**Aim of the task**
Output all of the data verbatim.

_____

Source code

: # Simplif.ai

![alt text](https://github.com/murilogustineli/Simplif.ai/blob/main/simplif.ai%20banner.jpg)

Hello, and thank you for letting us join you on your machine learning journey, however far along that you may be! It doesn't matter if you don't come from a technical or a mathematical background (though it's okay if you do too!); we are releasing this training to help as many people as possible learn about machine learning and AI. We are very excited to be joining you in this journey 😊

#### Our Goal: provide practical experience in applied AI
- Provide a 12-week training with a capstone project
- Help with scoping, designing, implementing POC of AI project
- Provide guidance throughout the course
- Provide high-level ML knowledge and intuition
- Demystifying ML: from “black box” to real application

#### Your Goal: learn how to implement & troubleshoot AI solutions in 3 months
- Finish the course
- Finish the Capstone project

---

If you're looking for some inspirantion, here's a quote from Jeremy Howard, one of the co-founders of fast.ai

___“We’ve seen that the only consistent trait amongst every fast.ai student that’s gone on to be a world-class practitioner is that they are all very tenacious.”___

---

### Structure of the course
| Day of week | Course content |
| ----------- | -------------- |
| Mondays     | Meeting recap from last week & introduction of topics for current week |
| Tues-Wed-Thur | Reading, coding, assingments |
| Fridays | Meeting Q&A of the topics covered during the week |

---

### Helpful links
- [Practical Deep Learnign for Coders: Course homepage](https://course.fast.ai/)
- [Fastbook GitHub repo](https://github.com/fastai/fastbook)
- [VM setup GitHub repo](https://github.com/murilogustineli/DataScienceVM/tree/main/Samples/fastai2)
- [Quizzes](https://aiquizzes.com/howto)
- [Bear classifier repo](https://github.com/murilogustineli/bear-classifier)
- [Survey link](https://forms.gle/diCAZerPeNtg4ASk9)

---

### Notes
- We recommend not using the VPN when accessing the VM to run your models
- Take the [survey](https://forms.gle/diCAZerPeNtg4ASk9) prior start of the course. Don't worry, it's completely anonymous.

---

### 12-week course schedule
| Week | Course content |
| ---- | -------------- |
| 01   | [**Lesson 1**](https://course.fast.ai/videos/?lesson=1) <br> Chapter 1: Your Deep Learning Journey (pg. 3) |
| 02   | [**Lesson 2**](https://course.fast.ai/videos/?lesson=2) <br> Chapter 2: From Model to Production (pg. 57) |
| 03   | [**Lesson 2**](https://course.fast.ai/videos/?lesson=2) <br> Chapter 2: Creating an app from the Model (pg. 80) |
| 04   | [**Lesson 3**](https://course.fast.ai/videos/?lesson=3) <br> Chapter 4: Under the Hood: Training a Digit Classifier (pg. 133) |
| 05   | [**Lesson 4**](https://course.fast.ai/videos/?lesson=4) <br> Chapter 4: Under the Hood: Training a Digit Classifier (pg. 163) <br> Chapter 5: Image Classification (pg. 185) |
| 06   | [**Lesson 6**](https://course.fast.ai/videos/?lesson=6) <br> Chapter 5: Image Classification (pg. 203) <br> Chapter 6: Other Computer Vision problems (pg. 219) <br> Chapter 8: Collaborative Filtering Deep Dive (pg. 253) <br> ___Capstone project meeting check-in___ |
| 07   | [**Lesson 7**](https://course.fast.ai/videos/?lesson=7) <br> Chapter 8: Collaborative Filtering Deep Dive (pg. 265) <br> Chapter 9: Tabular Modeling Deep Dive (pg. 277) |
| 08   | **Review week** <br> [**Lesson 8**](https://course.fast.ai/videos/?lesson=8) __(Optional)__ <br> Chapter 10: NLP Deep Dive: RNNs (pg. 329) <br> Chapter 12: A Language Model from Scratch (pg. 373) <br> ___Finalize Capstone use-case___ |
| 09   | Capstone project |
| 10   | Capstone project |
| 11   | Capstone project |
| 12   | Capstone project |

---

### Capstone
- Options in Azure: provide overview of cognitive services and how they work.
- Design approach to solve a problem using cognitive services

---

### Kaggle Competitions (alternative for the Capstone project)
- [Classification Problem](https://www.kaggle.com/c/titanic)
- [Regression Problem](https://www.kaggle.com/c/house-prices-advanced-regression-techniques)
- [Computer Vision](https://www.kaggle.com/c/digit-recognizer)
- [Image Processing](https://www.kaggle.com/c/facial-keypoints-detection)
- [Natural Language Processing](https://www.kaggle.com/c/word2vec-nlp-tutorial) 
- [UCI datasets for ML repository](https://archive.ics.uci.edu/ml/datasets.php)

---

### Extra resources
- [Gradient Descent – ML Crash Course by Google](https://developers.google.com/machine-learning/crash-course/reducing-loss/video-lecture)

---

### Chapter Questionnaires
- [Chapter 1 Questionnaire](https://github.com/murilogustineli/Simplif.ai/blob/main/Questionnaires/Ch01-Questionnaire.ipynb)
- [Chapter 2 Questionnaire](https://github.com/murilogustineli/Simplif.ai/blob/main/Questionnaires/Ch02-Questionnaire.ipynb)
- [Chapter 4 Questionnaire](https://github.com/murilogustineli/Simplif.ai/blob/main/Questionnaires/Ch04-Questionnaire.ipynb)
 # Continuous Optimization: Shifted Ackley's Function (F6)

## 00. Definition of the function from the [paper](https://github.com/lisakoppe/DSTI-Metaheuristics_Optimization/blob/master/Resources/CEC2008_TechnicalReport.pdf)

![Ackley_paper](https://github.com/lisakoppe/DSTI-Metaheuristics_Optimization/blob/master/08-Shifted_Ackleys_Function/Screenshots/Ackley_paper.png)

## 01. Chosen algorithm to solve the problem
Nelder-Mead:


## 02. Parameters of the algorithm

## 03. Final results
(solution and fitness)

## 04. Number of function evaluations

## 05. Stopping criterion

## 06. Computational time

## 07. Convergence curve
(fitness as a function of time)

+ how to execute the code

_____

**Response**
Source code

: # Simplif.ai

![alt text](https://github.com/murilogustineli/Simplif.ai/blob/main/simplif.ai%20banner.jpg)

Hello, and thank you for letting us join you on your machine learning journey, however far along that you may be! It doesn't matter if you don't come from a technical or a mathematical background (though it's okay if you do too!); we are releasing this training to help as many people as possible learn about machine learning and AI. We are very excited to be joining you in this journey 😊

#### Our Goal: provide practical experience in applied AI
- Provide a 12-week training with a capstone project
- Help with scoping, designing, implementing POC of AI project
- Provide guidance throughout the course
- Provide high-level ML knowledge and intuition
- Demystifying ML: from “black box” to real application

#### Your Goal: learn how to implement & troubleshoot AI solutions in 3 months
- Finish the course
- Finish the Capstone project

---

If you're looking for some inspirantion, here's a quote from Jeremy Howard, one of the co-founders of fast.ai

___“We’ve seen that the only consistent trait amongst every fast.ai student that’s gone on to be a world-class practitioner is that they are all very tenacious.”___

---

### Structure of the course
| Day of week | Course content |
| ----------- | -------------- |
| Mondays     | Meeting recap from last week & introduction of topics for current week |
| Tues-Wed-Thur | Reading, coding, assingments |
| Fridays | Meeting Q&A of the topics covered during the week |

---

### Helpful links
- [Practical Deep Learnign for Coders: Course homepage](https://course.fast.ai/)
- [Fastbook GitHub repo](https://github.com/fastai/fastbook)
- [VM setup GitHub repo](https://github.com/murilogustineli/DataScienceVM/tree/main/Samples/fastai2)
- [Quizzes](https://aiquizzes.com/howto)
- [Bear classifier repo](https://github.com/murilogustineli/bear-classifier)
- [Survey link](https://forms.gle/diCAZerPeNtg4ASk9)

---

### Notes
- We recommend not using the VPN when accessing the VM to run your models
- Take the [survey](https://forms.gle/diCAZerPeNtg4ASk9) prior start of the course. Don't worry, it's completely anonymous.

---

### 12-week course schedule
| Week | Course content |
| ---- | -------------- |
| 01   | [**Lesson 1**](https://course.fast.ai/videos/?lesson=1) <br> Chapter 1: Your Deep Learning Journey (pg. 3) |
| 02   | [**Lesson 2**](https://course.fast.ai/videos/?lesson=2) <br> Chapter 2: From Model to Production (pg. 57) |
| 03   | [**Lesson 2**](https://course.fast.ai/videos/?lesson=2) <br> Chapter 2: Creating an app from the Model (pg. 80) |
| 04   | [**Lesson 3**](https://course.fast.ai/videos/?lesson=3) <br> Chapter 4: Under the Hood: Training a Digit Classifier (pg. 133) |
| 05   | [**Lesson 4**](https://course.fast.ai/videos/?lesson=4) <br> Chapter 4: Under the Hood: Training a Digit Classifier (pg. 163) <br> Chapter 5: Image Classification (pg. 185) |
| 06   | [**Lesson 6**](https://course.fast.ai/videos/?lesson=6) <br> Chapter 5: Image Classification (pg. 203) <br> Chapter 6: Other Computer Vision problems (pg. 219) <br> Chapter 8: Collaborative Filtering Deep Dive (pg. 253) <br> ___Capstone project meeting check-in___ |
| 07   | [**Lesson 7**](https://course.fast.ai/videos/?lesson=7) <br> Chapter 8: Collaborative Filtering Deep Dive (pg. 265) <br> Chapter 9: Tabular Modeling Deep Dive (pg. 277) |
| 08   | **Review week** <br> [**Lesson 8**](https://course.fast.ai/videos/?lesson=8) __(Optional)__ <br> Chapter 10: NLP Deep Dive: RNNs (pg. 329) <br> Chapter 12: A Language Model from Scratch (pg. 373) <br> ___Finalize Capstone use-case___ |
| 09   | Capstone project |
| 10   | Capstone project |
| 11   | Capstone project |
| 12   | Capstone project |

---

### Capstone
- Options in Azure: provide overview of cognitive services and how they work.
- Design approach to solve a problem using cognitive services

---

### Kaggle Competitions (alternative for the Capstone project)
- [Classification Problem](https://www.kaggle.com/c/titanic)
- [Regression Problem](https://www.kaggle.com/c/house-prices-advanced-regression-techniques)
- [Computer Vision](https://www.kaggle.com/c/digit-recognizer)
- [Image Processing](https://www.kaggle.com/c/facial-keypoints-detection)
- [Natural Language Processing](https://www.kaggle.com/c/word2vec-nlp-tutorial) 
- [UCI datasets for ML repository](https://archive.ics.uci.edu/ml/datasets.php)

---

### Extra resources
- [Gradient Descent – ML Crash Course by Google](https://developers.google.com/machine-learning/crash-course/reducing-loss/video-lecture)

---

### Chapter Questionnaires
- [Chapter 1 Questionnaire](https://github.com/murilogustineli/Simplif.ai/blob/main/Questionnaires/Ch01-Questionnaire.ipynb)
- [Chapter 2 Questionnaire](https://github.com/murilogustineli/Simplif.ai/blob/main/Questionnaires/Ch02-Questionnaire.ipynb)
- [Chapter 4 Questionnaire](https://github.com/murilogustineli/Simplif.ai/blob/main/Questionnaires/Ch04-Questionnaire.ipynb)
 # Continuous Optimization: Shifted Ackley's Function (F6)

## 00. Definition of the function from the [paper](https://github.com/lisakoppe/DSTI-Metaheuristics_Optimization/blob/master/Resources/CEC2008_TechnicalReport.pdf)

![Ackley_paper](https://github.com/lisakoppe/DSTI-Metaheuristics_Optimization/blob/master/08-Shifted_Ackleys_Function/Screenshots/Ackley_paper.png)

## 01. Chosen algorithm to solve the problem
Nelder-Mead:


## 02. Parameters of the algorithm

## 03. Final results
(solution and fitness)

## 04. Number of function evaluations

## 05. Stopping criterion

## 06. Computational time

## 07. Convergence curve
(fitness as a function of time)

+ how to execute the code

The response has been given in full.